Monday, September 2, 2024

Josh Kim | 엽서 (The Postcard) / 2007

the postcard rings twice

by Douglas Messerli

 

Josh Kim (screenwriter and director) 엽서 (The Postcard) / 2007 [15 minutes]

 

Heterosexuals do indeed presume they rule the world in this gentle comedy about a young male postcard writer (Suh Inwoo), who regularly visits the local post office to mail out his cryptic open messages about desire.


     The first we read, “Your eyes, your hair, your smile, your uniform are nice,” through the snooping eyes the two female postal workers (So Yun Park and Sun Zoo Park) who read the open message after they encounter its “cute” deliverer. Both are attracted to the young man and vie for his attentions.

     But we soon discover, as the postman (Simo) delivers the card back to the sender’s own mailbox, that the message was actually meant for the postman himself, who when he reads it, realizes it is an odd sort of love letter. A stamp collector, he awards the writer by enclosing a sealed stamp within the mailbox.


      Our shy postcard writer runs down to the mailbox every day as the postman arrives and secretly observes him as he reads his posts. Later we see him showering with a kind of quiet sense of future bodily pleasure, knowing that his letters have reached their true destination. 

      From the stamps that we see the boy has now collected, we perceive the passage of a couple of more days.

       A few days later he returns to the post office again with a package to Japan and another postcard. This time, in the fight over who will get to serve him the other Park girl wins, explaining to him that he will have to put his return address on the international package, which he vaguely resists, but finally does. After we leaves, the girls again check out the postcard, this time even more intrigued when they discover that the card has been addressed to the very address which the boy has put on the package as his own street, building, and apartment number. He is mailing the postcards to himself!

     The new postcard reads: “Yesterday, I saw you smile when you read the postcard. If it’s OK with you, it would be nice to meet up. You wanna come over?”

 

     Realizing that they have nice smiles and wear uniforms, the girls presume the invitation has been sent to them, and the more recent recipient of his package and postcard determines to meet up with the young man. Meanwhile, the postman, delivering the mail, also reads the message and immediately begins to climb the stairs to meet up with his secret admirer.

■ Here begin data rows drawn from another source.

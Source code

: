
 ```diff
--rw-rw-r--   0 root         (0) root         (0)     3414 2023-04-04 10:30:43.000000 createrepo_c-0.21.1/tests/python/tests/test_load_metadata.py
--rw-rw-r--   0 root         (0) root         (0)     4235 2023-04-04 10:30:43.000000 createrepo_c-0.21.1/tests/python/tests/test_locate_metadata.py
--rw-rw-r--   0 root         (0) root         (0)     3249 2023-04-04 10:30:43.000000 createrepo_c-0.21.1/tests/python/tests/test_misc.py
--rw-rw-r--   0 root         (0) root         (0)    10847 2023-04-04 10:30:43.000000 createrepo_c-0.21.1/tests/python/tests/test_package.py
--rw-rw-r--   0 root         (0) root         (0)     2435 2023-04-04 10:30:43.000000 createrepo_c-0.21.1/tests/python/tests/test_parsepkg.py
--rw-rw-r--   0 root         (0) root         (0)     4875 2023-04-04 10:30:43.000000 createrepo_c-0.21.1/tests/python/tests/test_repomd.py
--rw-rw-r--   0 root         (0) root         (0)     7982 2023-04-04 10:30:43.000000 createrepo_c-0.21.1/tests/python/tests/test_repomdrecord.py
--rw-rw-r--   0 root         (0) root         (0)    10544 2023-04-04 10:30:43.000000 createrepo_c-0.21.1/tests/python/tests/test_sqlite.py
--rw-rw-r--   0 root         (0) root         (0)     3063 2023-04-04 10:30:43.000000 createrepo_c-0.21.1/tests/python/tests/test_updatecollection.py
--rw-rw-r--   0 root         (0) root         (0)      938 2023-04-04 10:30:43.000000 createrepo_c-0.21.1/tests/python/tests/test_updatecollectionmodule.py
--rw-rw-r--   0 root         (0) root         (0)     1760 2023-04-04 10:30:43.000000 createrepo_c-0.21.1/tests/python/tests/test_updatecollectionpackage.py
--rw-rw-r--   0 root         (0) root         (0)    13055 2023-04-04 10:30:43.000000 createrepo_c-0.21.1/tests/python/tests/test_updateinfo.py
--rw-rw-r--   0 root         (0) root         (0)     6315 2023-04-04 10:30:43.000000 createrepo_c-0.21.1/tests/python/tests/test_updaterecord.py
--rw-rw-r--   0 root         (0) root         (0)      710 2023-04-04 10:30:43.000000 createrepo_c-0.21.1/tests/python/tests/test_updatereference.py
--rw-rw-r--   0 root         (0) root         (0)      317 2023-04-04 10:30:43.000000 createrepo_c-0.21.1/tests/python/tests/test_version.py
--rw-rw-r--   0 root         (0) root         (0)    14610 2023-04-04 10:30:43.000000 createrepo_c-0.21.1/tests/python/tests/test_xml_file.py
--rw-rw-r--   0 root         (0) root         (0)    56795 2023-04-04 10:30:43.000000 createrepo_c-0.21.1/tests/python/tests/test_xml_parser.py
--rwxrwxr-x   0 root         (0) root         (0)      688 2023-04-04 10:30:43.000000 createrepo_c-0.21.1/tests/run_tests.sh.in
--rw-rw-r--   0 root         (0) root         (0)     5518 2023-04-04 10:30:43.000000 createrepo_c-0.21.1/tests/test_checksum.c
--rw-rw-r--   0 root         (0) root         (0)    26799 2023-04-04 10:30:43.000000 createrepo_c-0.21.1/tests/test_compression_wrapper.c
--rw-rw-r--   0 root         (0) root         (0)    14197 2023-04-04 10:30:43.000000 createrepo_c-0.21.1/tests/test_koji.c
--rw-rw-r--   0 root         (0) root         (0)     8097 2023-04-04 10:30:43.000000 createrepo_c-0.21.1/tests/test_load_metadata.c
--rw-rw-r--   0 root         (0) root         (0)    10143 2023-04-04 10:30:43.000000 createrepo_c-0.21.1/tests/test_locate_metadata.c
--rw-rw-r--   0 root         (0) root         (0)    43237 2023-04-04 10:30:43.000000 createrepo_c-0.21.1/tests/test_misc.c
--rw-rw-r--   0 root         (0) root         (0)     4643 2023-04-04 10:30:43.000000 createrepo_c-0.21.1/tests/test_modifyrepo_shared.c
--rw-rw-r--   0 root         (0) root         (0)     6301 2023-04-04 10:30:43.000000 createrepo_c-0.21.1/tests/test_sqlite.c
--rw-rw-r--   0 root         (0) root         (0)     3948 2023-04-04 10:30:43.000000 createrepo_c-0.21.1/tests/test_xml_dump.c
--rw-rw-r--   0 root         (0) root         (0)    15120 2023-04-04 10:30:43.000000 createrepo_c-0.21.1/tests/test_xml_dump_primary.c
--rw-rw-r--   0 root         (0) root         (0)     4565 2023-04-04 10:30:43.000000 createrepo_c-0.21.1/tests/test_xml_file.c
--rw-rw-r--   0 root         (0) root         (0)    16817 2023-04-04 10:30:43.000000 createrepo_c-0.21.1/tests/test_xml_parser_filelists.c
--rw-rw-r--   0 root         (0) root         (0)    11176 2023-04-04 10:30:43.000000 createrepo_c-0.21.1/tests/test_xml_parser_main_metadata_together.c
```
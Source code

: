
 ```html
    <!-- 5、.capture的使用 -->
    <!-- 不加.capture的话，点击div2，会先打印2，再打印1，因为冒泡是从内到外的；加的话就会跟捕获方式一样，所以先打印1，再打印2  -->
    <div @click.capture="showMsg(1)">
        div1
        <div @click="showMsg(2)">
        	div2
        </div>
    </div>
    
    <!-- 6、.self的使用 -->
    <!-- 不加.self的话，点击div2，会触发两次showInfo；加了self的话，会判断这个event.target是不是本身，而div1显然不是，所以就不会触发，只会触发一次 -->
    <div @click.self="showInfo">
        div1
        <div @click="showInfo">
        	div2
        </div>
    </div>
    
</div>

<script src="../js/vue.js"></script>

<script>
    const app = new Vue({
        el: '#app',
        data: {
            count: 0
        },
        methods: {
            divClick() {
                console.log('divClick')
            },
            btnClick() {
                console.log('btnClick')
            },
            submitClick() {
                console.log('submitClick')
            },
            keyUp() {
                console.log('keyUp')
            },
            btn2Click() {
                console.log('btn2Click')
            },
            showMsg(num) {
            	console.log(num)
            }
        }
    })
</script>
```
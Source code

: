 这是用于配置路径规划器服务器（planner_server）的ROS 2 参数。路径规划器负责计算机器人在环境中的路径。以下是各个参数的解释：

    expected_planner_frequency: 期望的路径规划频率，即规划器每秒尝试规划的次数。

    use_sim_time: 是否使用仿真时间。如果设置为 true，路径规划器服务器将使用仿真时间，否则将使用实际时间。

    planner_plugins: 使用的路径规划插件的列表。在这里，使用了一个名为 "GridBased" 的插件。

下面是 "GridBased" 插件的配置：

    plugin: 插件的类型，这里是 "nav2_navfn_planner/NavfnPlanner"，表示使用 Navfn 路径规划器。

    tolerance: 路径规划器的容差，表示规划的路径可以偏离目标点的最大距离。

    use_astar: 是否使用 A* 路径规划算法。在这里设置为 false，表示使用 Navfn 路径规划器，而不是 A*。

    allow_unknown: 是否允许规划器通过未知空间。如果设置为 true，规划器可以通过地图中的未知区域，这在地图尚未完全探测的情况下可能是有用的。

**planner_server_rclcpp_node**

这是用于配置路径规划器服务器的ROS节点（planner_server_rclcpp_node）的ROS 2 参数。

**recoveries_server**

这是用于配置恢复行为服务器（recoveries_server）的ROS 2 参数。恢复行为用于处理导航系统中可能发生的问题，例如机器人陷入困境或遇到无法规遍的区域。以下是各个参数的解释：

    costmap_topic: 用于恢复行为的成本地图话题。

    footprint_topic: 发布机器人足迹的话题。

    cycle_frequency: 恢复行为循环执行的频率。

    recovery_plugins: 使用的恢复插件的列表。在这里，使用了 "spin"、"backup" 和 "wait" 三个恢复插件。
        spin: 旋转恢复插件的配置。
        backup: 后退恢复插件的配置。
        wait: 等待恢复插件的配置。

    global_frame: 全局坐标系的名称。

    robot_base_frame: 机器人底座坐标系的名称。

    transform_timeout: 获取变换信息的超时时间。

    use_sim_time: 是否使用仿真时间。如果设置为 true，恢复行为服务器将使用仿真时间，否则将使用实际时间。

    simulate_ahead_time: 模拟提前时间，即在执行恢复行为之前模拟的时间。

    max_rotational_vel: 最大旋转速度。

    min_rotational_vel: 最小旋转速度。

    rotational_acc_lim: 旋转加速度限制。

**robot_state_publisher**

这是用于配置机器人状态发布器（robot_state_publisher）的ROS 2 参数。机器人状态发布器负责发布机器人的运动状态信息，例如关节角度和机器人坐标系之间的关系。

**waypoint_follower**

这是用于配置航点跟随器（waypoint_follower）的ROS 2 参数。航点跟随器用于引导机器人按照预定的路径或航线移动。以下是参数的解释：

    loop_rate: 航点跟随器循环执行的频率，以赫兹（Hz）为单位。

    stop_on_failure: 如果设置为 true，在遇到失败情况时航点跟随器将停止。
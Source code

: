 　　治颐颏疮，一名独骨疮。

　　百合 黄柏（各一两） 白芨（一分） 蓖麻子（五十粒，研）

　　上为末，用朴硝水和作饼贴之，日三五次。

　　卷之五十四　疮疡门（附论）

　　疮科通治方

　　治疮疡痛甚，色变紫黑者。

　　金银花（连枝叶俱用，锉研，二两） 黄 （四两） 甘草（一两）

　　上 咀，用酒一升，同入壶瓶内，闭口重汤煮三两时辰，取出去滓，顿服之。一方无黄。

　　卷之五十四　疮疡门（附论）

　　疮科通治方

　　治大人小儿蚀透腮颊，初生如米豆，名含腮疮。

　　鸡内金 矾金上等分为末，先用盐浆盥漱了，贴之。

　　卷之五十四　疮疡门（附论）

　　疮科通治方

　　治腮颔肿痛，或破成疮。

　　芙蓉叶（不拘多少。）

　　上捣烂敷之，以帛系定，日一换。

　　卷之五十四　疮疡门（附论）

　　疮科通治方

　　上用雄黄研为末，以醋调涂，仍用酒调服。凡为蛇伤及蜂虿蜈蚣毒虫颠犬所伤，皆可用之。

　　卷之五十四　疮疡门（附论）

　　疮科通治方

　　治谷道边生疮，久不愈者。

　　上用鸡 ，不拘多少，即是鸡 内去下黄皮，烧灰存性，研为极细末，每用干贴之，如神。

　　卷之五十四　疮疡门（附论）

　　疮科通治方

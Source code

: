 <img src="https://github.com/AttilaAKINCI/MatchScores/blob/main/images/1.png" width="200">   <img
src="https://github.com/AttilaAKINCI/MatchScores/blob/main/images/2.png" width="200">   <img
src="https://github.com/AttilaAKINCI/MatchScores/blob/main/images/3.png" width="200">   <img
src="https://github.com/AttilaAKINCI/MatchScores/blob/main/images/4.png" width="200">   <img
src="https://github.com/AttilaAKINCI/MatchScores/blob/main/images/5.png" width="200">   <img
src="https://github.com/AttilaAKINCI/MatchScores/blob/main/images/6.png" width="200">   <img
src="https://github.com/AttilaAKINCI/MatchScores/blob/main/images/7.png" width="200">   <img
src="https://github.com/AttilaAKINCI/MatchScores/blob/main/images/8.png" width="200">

      But when he reaches the hall, he discovers Miss Park standing at the open door, the cute boy facing her, and presumes that perhaps all the messages were for the two postal clerks, not for him.

     That evening, the Postman seeks out a public sauna to soak out his sorrows, wondering how he might fill the emptiness he now feels. Fortunately, the young man—so South Korean director Josh Kim shows us—is on his way to the same bath.

 

Los Angeles, February 26, 2023

Reprinted from World Cinema Review (February 2023).